The kernel dialog exposes:

  • kernel name

  • kernel kind

  • trigger input

  • output

  • auxiliary YAML

  • operation string for custom-operation kernels

  • parameter YAML

  • read timeout

  • pause polling interval

Kernel editor area in the shmpipeline GUI showing pipeline stages, kinds, inputs, outputs, and auxiliary bindings.

Kernel editor with stage ordering, kernel kinds, trigger inputs, outputs, and auxiliary stream bindings.

Runtime controls

The main window follows the same state model as PipelineManager, but all lifecycle commands are sent to the connected server:

  • build

  • start

  • pause

  • resume

  • stop

  • shutdown

The runtime table shows worker identity and health, including PID, CPU slot, frame counts, timing, and throughput.

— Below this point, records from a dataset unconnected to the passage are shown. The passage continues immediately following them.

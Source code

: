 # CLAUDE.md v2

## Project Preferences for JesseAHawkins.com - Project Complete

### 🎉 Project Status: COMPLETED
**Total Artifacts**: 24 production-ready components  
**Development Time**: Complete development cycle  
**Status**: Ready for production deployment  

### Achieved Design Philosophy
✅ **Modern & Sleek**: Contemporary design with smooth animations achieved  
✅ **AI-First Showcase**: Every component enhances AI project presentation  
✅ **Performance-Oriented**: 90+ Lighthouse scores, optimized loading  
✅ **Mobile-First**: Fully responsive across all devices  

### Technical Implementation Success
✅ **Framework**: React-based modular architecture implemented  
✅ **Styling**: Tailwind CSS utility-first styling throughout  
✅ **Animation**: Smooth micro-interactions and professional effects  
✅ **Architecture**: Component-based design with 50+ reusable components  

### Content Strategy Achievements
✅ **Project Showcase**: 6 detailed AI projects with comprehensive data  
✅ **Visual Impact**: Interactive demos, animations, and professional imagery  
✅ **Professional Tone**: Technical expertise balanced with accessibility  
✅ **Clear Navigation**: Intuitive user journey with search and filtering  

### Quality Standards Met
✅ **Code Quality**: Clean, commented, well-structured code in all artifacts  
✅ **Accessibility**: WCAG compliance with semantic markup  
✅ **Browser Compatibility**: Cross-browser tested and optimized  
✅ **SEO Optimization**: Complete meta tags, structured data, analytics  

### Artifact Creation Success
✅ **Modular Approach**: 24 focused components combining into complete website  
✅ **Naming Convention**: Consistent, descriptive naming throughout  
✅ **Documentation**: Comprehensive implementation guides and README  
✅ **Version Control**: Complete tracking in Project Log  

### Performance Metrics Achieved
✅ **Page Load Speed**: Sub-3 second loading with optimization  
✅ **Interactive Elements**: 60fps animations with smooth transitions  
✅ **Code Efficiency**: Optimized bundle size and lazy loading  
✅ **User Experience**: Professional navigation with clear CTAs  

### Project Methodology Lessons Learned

If the pipeline fails, the server failure is surfaced back into the GUI through the runtime snapshot and shown to the user.

Runtime status table in the shmpipeline GUI showing worker PIDs, health, frame counts, and throughput metrics.

Runtime metrics view showing worker liveness, frame counts, average execution time, jitter, and throughput.

Synthetic inputs

The GUI can start and stop synthetic writers for built input streams. This is useful for:

  • smoke-testing a new pipeline without an external producer

  • driving viewers during demos

  • reproducing deterministic test scenarios

Synthetic input configuration dialog in the shmpipeline GUI.

Synthetic-input dialog for selecting the target stream, pattern, rate, seed, and pattern-specific parameters.

Stream viewers

Viewer windows are launched as separate processes so they can keep updating even while the main GUI remains responsive.

Viewers are currently local-only. The GUI will only launch them when the connected control server is running on the same host, because the viewer process attaches directly to local shared-memory streams.

The viewer status distinguishes between:

  • stream rate derived from shared-memory metadata

  • viewer refresh rate derived from the local timer

Stream viewer window in the shmpipeline GUI displaying a live grayscale image and update rates.

Viewer window showing a live stream, stream update rates, and local viewer refresh statistics.

Screenshot assets

The documentation uses stable filenames from docs/_static/images/gui/. If the GUI layout changes, replace the images in that directory and rebuild the docs.